What to do, what to do?  Some would say, “Have faith and let it ride.”  Others tell me to get all up in his business and take control of a kid who doesn’t know how to control himself. A third party heard from might suggest bigger carrots with commensurate sticks. Military school has been mentioned. I’ve entertained thoughts of moving to Nepal until his adolescence is over. I’m not sure any one of these strategies is the right one. I’m not entirely sure there is a strategy that will work. I am sure that the situation is aging me in a way vampires never do.

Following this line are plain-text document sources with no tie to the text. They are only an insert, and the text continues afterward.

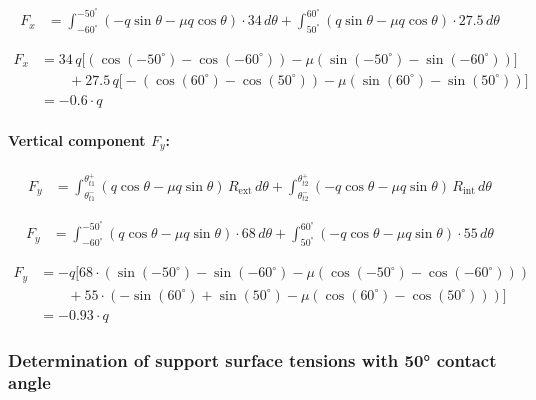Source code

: \documentclass[12pt]{article}
\begin{document}
\begin{align*}
F_x &=
\int_{-60^\circ}^{-50^\circ} (-q \sin\theta - \mu q \cos\theta) \cdot 34 \, d\theta
+
\int_{50^\circ}^{60^\circ} (q \sin\theta - \mu q \cos\theta) \cdot 27.5 \, d\theta
\end{align*}

\begin{equation}
\begin{aligned}
F_x &= 34 \,q \Big[
    (\cos(-50^\circ) - \cos(-60^\circ) )
    - \mu \left( \sin(-50^\circ) - \sin(-60^\circ) \right)\Big] \\
&\qquad + 
27.5 \, q \Big[ 
    -(\cos(60^\circ) - \cos(50^\circ) )
    - \mu \left( \sin(60^\circ) - \sin(50^\circ) \right)
\Big] \\
&= \boxed{-0.6 \cdot q}
\end{aligned}
\tag{2.26}
\end{equation}

\paragraph{Vertical component \( F_y \):}
\begin{align}
F_y &=
\int_{\theta_{t1}^-}^{\theta_{t1}^+} (q \cos\theta - \mu q \sin\theta) \, R_{\text{ext}} \, d\theta
+
\int_{\theta_{t2}^-}^{\theta_{t2}^+} (-q \cos\theta - \mu q \sin\theta) \, R_{\text{int}} \, d\theta
\tag{2.27}
\end{align}

\begin{align*}
F_y &=
\int_{-60^\circ}^{-50^\circ} (q \cos\theta - \mu q \sin\theta) \cdot 68 \, d\theta
+
\int_{50^\circ}^{60^\circ} (-q \cos\theta - \mu q \sin\theta) \cdot 55 \, d\theta
\end{align*}

\begin{equation}
\begin{aligned}
F_y &= -q \Big[
68 \cdot \left( 
    \sin(-50^\circ) - \sin(-60^\circ)
    - \mu \left( \cos(-50^\circ) - \cos(-60^\circ) \right)
\right) \\
&\qquad + 
55 \cdot \left( 
    -\sin(60^\circ) + \sin(50^\circ)
    - \mu \left( \cos(60^\circ) - \cos(50^\circ) \right)
\right)
\Big] \\
&= \boxed{-0.93 \cdot q}
\end{aligned}
\tag{2.28}
\end{equation}

\subsubsection{Determination of support surface tensions with 50° contact angle}
\end{document}
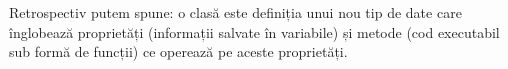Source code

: Retrospectiv putem spune: o clasă este definiția unui nou tip de date
care înglobează proprietăți (informații salvate în variabile) și
metode (cod executabil sub formă de funcții) ce operează pe aceste
proprietăți.





% 
% 
% 
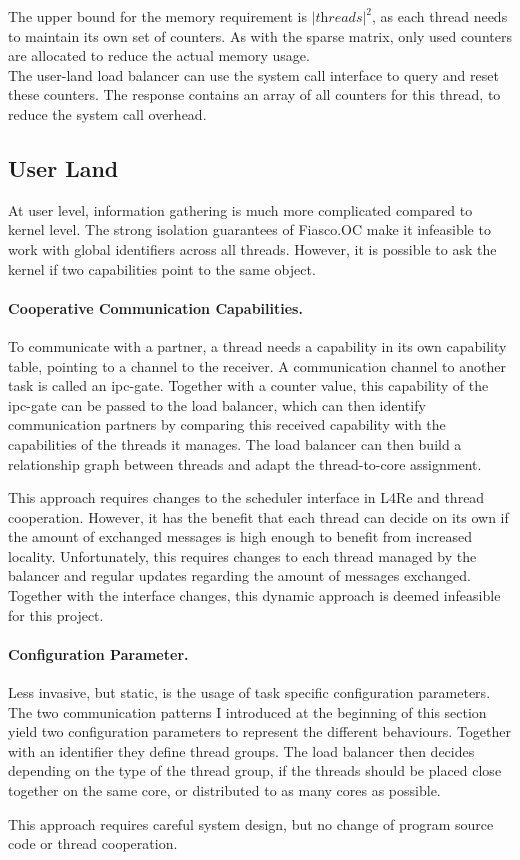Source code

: The upper bound for the memory requirement is $|\textit{threads}|^2$, as each thread
needs to maintain its own set of counters.
As with the sparse matrix, only used counters are allocated to reduce the
actual memory usage.
\\

The user-land load balancer can use the system call interface to query
and reset these counters.
The response contains an array of all counters for this thread, to reduce the
system call overhead.


\subsection{User Land}
At user level, information gathering is much more complicated compared to
kernel level.
The strong isolation guarantees of Fiasco.OC make it infeasible to work with global
identifiers across all threads.
However, it is possible to ask the kernel if two capabilities point to the
same object.

\paragraph{Cooperative Communication Capabilities.}
To communicate with a partner, a thread needs a capability in its own
capability table, pointing to a channel to the receiver.
A communication channel to another task is called an \gls{ipc}-gate.
Together with a counter value, this capability of the \gls{ipc}-gate can be
passed to the load balancer, which can then identify communication partners by
comparing this received capability with the capabilities of the threads
it manages.
The load balancer can then build a relationship graph between threads and adapt
the thread-to-core assignment.

This approach requires changes to the scheduler interface in L4Re and
thread cooperation.
However, it has the benefit that each thread can decide on its own if the
amount of exchanged messages is high enough to benefit from increased
locality.
Unfortunately, this requires changes to each thread managed by the balancer and
regular updates regarding the amount of messages exchanged.
Together with the interface changes, this dynamic approach is deemed infeasible
for this project.

\paragraph{Configuration Parameter.}
Less invasive, but static, is the usage of task specific configuration parameters.
The two communication patterns I introduced at the beginning of this section
yield two configuration parameters to represent the different behaviours.
Together with an identifier they define thread groups.
The load balancer then decides depending on the type of the thread group, if
the threads should be placed close together on the same core, or distributed to
as many cores as possible.

This approach requires careful system design, but no change of program source
code or thread cooperation.
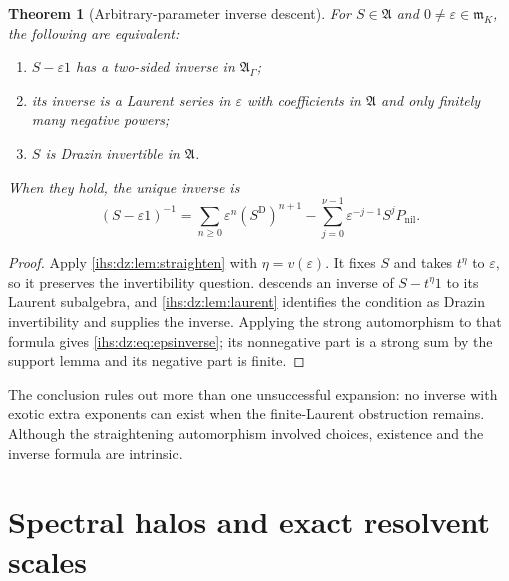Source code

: \documentclass[11pt,a4paper]{article}
\numberwithin{equation}{section}
\newtheorem{theorem}{Theorem}[section]
\theoremstyle{definition}
\theoremstyle{remark}
\newcommand{\mK}{\mathfrak m_K}
\newcommand{\eps}{\varepsilon}
\newcommand{\Alg}{\mathfrak A}
\newcommand{\AlgG}{\mathfrak A_\Gamma}
\begin{document}
\begin{theorem}[Arbitrary-parameter inverse descent]\label{ihs:dz:thm:descent}
For $S\in\Alg$ and $0\ne\eps\in\mK$, the following are equivalent:
\begin{enumerate}[label=\textup{(\roman*)}]
\item $S-\eps1$ has a two-sided inverse in $\AlgG$;
\item its inverse is a Laurent series in $\eps$ with coefficients in $\Alg$
 and only finitely many negative powers;
\item $S$ is Drazin invertible in $\Alg$.
\end{enumerate}
When they hold, the unique inverse is
\begin{equation}\label{ihs:dz:eq:epsinverse}
 (S-\eps1)^{-1}=\sum_{n\ge0}\eps^n(S^{\mathrm D})^{n+1}
                -\sum_{j=0}^{\nu-1}\eps^{-j-1}S^jP_{\mathrm{nil}}.
\end{equation}
\end{theorem}
\begin{proof}
Apply \cref{ihs:dz:lem:straighten} with $\eta=v(\eps)$. It fixes $S$ and
takes $t^\eta$ to $\eps$, so it preserves the invertibility question.
 descends an inverse of $S-t^\eta1$ to its
Laurent subalgebra, and \cref{ihs:dz:lem:laurent} identifies the condition as
Drazin invertibility and supplies the inverse. Applying the strong
automorphism to that formula gives \eqref{ihs:dz:eq:epsinverse}; its
nonnegative part is a strong sum by the support lemma and its negative part
is finite.
\end{proof}

The conclusion rules out more than one unsuccessful expansion: no inverse
with exotic extra exponents can exist when the finite-Laurent obstruction
remains. Although the straightening automorphism involved choices,
existence and the inverse formula are intrinsic.

\section{Spectral halos and exact resolvent scales}\label{ihs:dz:sec:halo}
\end{document}
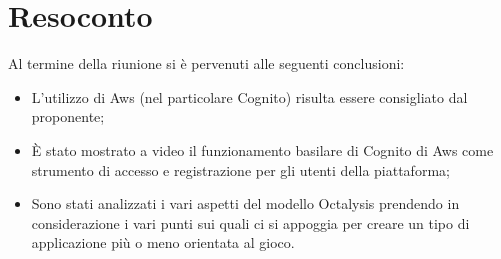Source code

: \documentclass[a4paper, oneside, openany, dvipsnames, table]{article}
\begin{document}
\section{Resoconto}
Al termine della riunione si è pervenuti alle seguenti conclusioni:	
\begin{itemize}
	\item  L'utilizzo di Aws (nel particolare Cognito) risulta essere consigliato dal proponente;
	\item È stato mostrato a video il funzionamento basilare di Cognito di Aws come strumento di accesso e registrazione per gli utenti della piattaforma;
	\item Sono stati analizzati i vari aspetti del modello Octalysis prendendo in considerazione i vari punti sui quali ci si appoggia per creare un tipo di applicazione più o meno orientata al gioco.
\end{itemize}
\newpage
\end{document}
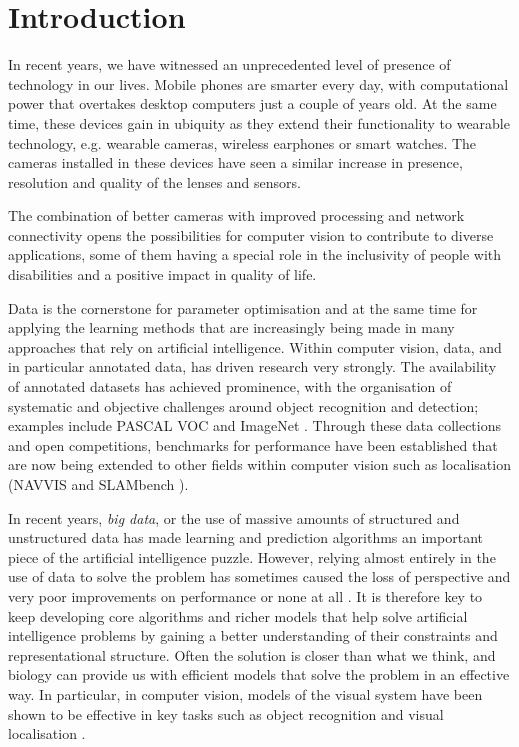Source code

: \chapter{Introduction}\label{ch:introduction}

In recent years, we have witnessed an unprecedented level of presence of technology in our lives. Mobile phones are smarter every day, with computational power that overtakes desktop computers just a couple of years old. At the same time, these devices gain in ubiquity as they extend their functionality to wearable technology, e.g. wearable cameras, wireless earphones or smart watches. The cameras installed in these devices have seen a similar increase in presence, resolution and quality of the lenses and sensors.

The combination of better cameras with improved processing and network connectivity opens the possibilities for computer vision to contribute to diverse applications, some of them having a special role in the inclusivity of people with disabilities and a positive impact in quality of life.

Data is the cornerstone for parameter optimisation and at the same time for applying the learning methods that are increasingly being made in many approaches that rely on artificial intelligence. Within computer vision, data, and in particular annotated data, has driven research very strongly. The availability of annotated datasets has achieved prominence, with the organisation of systematic and objective challenges around object recognition and detection; examples include PASCAL VOC \cite{everingham2010pascal} and ImageNet \citep{Deng2009}. Through these data collections and open competitions, benchmarks for performance have been established that are now being extended to other fields within computer vision such as localisation (NAVVIS \cite{Huitl2012} and SLAMbench \cite{nardi2014introducing}).

In recent years, \textit{big data}, or the use of massive amounts of structured and unstructured data has made learning and prediction algorithms an important piece of the artificial intelligence puzzle. However, relying almost entirely in the use of data to solve the problem has sometimes caused the loss of perspective and very poor improvements on performance or none at all \cite{zhu2012we}. It is therefore key to keep developing core algorithms and richer models that help solve artificial intelligence problems by gaining a better understanding of their constraints and representational structure. Often the solution is closer than what we think, and biology can provide us with efficient models that solve the problem in an effective way. In particular, in computer vision, models of the visual system have been shown to be effective in key tasks such as object recognition and visual localisation \cite{lowe2004distinctive,milford2004ratslam}. 


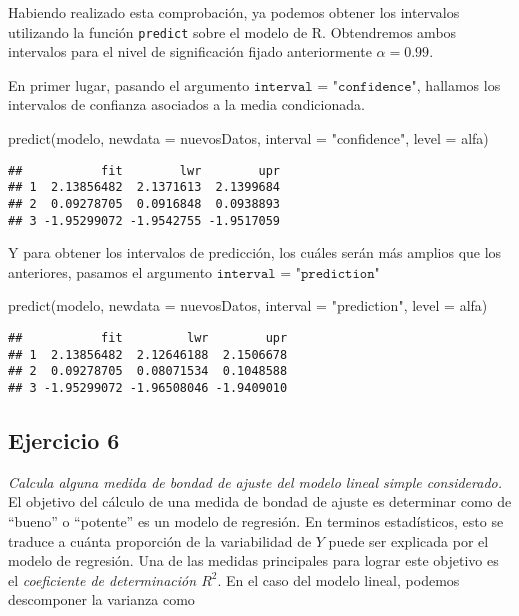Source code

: \documentclass[
]{article}
\newenvironment{Shaded}{\begin{snugshade}}{\end{snugshade}}
\newcommand{\AttributeTok}[1]{\textcolor[rgb]{0.77,0.63,0.00}{#1}}
\newcommand{\FunctionTok}[1]{\textcolor[rgb]{0.00,0.00,0.00}{#1}}
\newcommand{\NormalTok}[1]{#1}
\newcommand{\StringTok}[1]{\textcolor[rgb]{0.31,0.60,0.02}{#1}}
\begin{document}
Habiendo realizado esta comprobación, ya podemos obtener los intervalos
utilizando la función \texttt{predict} sobre el modelo de R. Obtendremos
ambos intervalos para el nivel de significación fijado anteriormente
\(\alpha = 0.99\).

En primer lugar, pasando el argumento
\(\texttt{interval = "confidence"}\), hallamos los intervalos de
confianza asociados a la media condicionada.

\begin{Shaded}
\begin{Highlighting}[]
\FunctionTok{predict}\NormalTok{(modelo, }\AttributeTok{newdata =}\NormalTok{ nuevosDatos, }\AttributeTok{interval =} \StringTok{"confidence"}\NormalTok{, }\AttributeTok{level =}\NormalTok{ alfa)}
\end{Highlighting}
\end{Shaded}

\begin{verbatim}
##           fit        lwr        upr
## 1  2.13856482  2.1371613  2.1399684
## 2  0.09278705  0.0916848  0.0938893
## 3 -1.95299072 -1.9542755 -1.9517059
\end{verbatim}

Y para obtener los intervalos de predicción, los cuáles serán más
amplios que los anteriores, pasamos el argumento
\(\texttt{interval = "prediction"}\)

\begin{Shaded}
\begin{Highlighting}[]
\FunctionTok{predict}\NormalTok{(modelo, }\AttributeTok{newdata =}\NormalTok{ nuevosDatos, }\AttributeTok{interval =} \StringTok{"prediction"}\NormalTok{, }\AttributeTok{level =}\NormalTok{ alfa)}
\end{Highlighting}
\end{Shaded}

\begin{verbatim}
##           fit         lwr        upr
## 1  2.13856482  2.12646188  2.1506678
## 2  0.09278705  0.08071534  0.1048588
## 3 -1.95299072 -1.96508046 -1.9409010
\end{verbatim}

\hypertarget{ejercicio-6}{%
\subsection{Ejercicio 6}\label{ejercicio-6}}

\textit{Calcula alguna medida de bondad de ajuste del modelo lineal simple considerado.}
El objetivo del cálculo de una medida de bondad de ajuste es determinar
como de ``bueno'' o ``potente'' es un modelo de regresión. En terminos
estadísticos, esto se traduce a cuánta proporción de la variabilidad de
\(Y\) puede ser explicada por el modelo de regresión. Una de las medidas
principales para lograr este objetivo es el
\textit{coeficiente de determinación $R^2$}. En el caso del modelo
lineal, podemos descomponer la varianza como
\end{document}
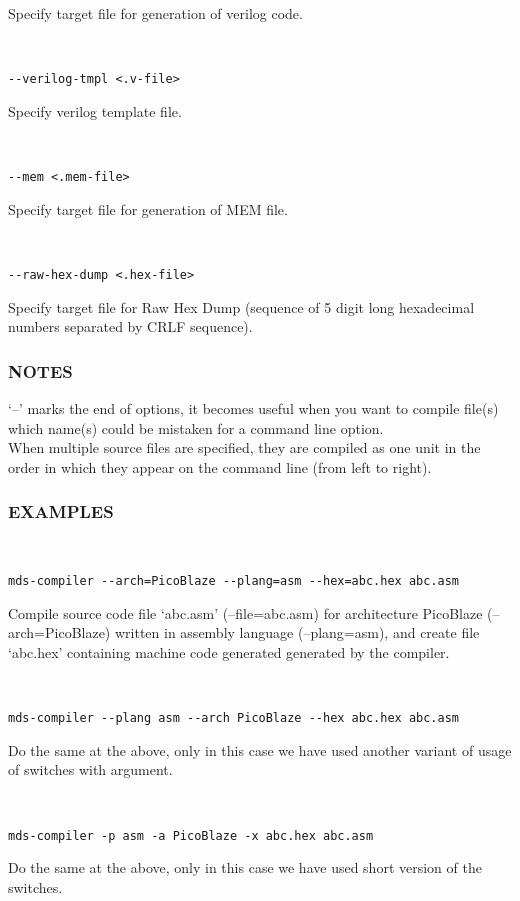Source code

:            Specify target file for generation of verilog code.
             {
            ~\\
            \usecodefont

            \verb'--verilog-tmpl <.v-file>'\\
            }
            Specify verilog template file.
             {
            ~\\
            \usecodefont

            \verb'--mem <.mem-file>'\\
            }
            Specify target file for generation of MEM file.
             {
            ~\\
            \usecodefont

            \verb'--raw-hex-dump <.hex-file>'\\
            }
            Specify target file for Raw Hex Dump (sequence of 5 digit long hexadecimal numbers separated by CRLF sequence).\\

        \subsubsection{NOTES}
            `--' marks the end of options, it becomes useful when you want to compile file(s) which name(s) could be mistaken for a command line option.\\

            When multiple source files are specified, they are compiled as one unit in the order in which they appear on the command line (from left to right).
        \subsubsection{EXAMPLES}
            {
            ~\\
            \usecodefont

            \verb'mds-compiler --arch=PicoBlaze --plang=asm --hex=abc.hex abc.asm'\\
            }
            Compile source code file `abc.asm' (--file=abc.asm) for architecture PicoBlaze (--arch=PicoBlaze) written in assembly language (--plang=asm), and create file `abc.hex' containing machine code generated generated by the compiler.
             {
            ~\\
            \usecodefont

            \verb'mds-compiler --plang asm --arch PicoBlaze --hex abc.hex abc.asm'\\
            }
            Do the same at the above, only in this case we have used another variant of usage of switches with argument.
             {
            ~\\
            \usecodefont

            \verb'mds-compiler -p asm -a PicoBlaze -x abc.hex abc.asm'\\
            }
            Do the same at the above, only in this case we have used short version of the switches.\\


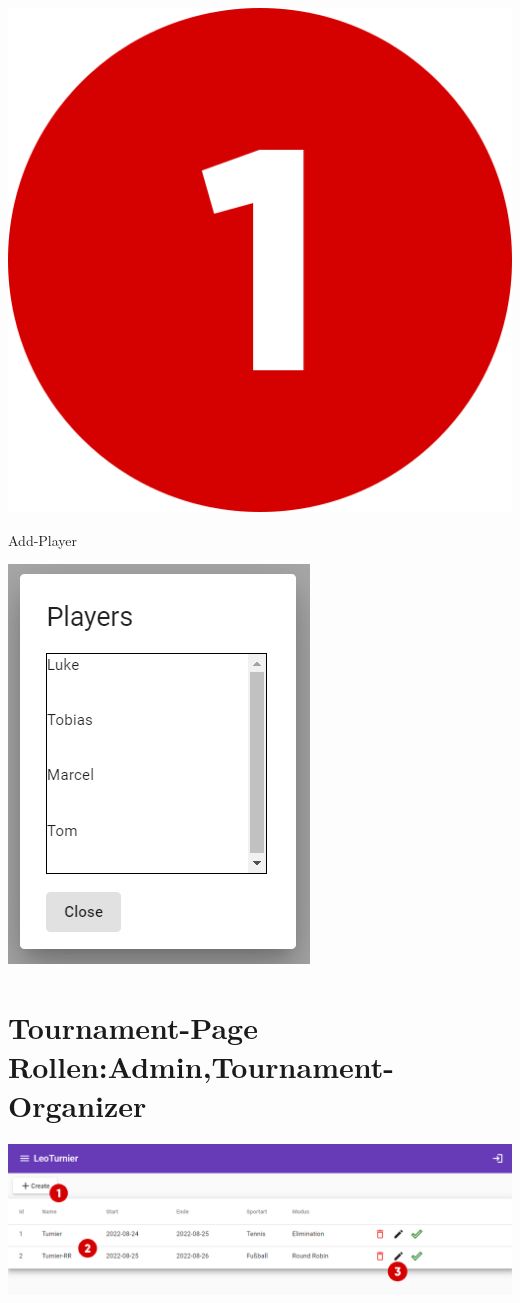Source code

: \bigskip
\includegraphics[scale=0.05]{pics/user-guide/numbers/number-1.png} \begin{LARGE} Add-Player \end{LARGE}

\includegraphics[scale=0.5]{pics/user-guide/add-player.PNG}

\newpage
\section{Tournament-Page Rollen:Admin,Tournament-Organizer}
\includegraphics[scale=0.4]{pics/user-guide/tournament-overview-page.PNG}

I have friends who delight in reminding me of my own misspent youth.  They tell me to chill the hell out and that my boy is just doing what boys do (which, they say, is a lot better than what I did). I’m reminded that my son has a path that differs from mine, but that he will find his way. I’m not so sure. He seems so very, truly adrift. And his choices seem so meaningless and devoid of a moral center, or the recognition that to the victor go the spoils. It’s not enough to want to be successful, one has to work to achieve anything. My wayward one seems to have missed these messages.

Others tell me that I’m making the problem worse by not coming down harder on him. They say I should take away his social life, electronic devices, and even his driver’s license when he earns it this summer, all in an effort to control his misbehavior. I know from my own experience, though, that such tactics just produce liars and children who take unnecessary risks. So I don’t think I’m going to go in that direction either.

I’ve read oodles of parenting books. They talk about incentivizing kids, which, in my day, was called bribery. I’m actually all for that; I don’t work for free and neither should kids. By the same token, they don’t get money for nothing (see, I didn’t extend that line, so I’m not in dire straights). My kids have to earn their allowances. The problem is that we’ve tried that. In spades. We’ve dangled huge carrots as well as Damocles’ Sword. Nothing seems to motivate this kid. So scrap yet another strategy.

My husband and I are lost. We don’t know where to go from here. In my beloved books, it’s only the threat of final death or years of torture that seem to get the fledgling vampires under some semblance of control. I dread the thought that jail or bodily injury (or worse) could be the only road to redemption here. But the truth is I have no control at all. Over my son’s behavior or anything else for that matter. It truly, deeply sucks – and not in a bloody, satisfying way. It sucks in that helpless, pouty, powerless way that all mortals and immortals despise.

So I will suck up that suckiness. Resistance is futile. We’ll continue to navigate the turbulent waters of teenage angst and hope none of us drowns. Because we’re not vampires and we need to breathe. Deeply.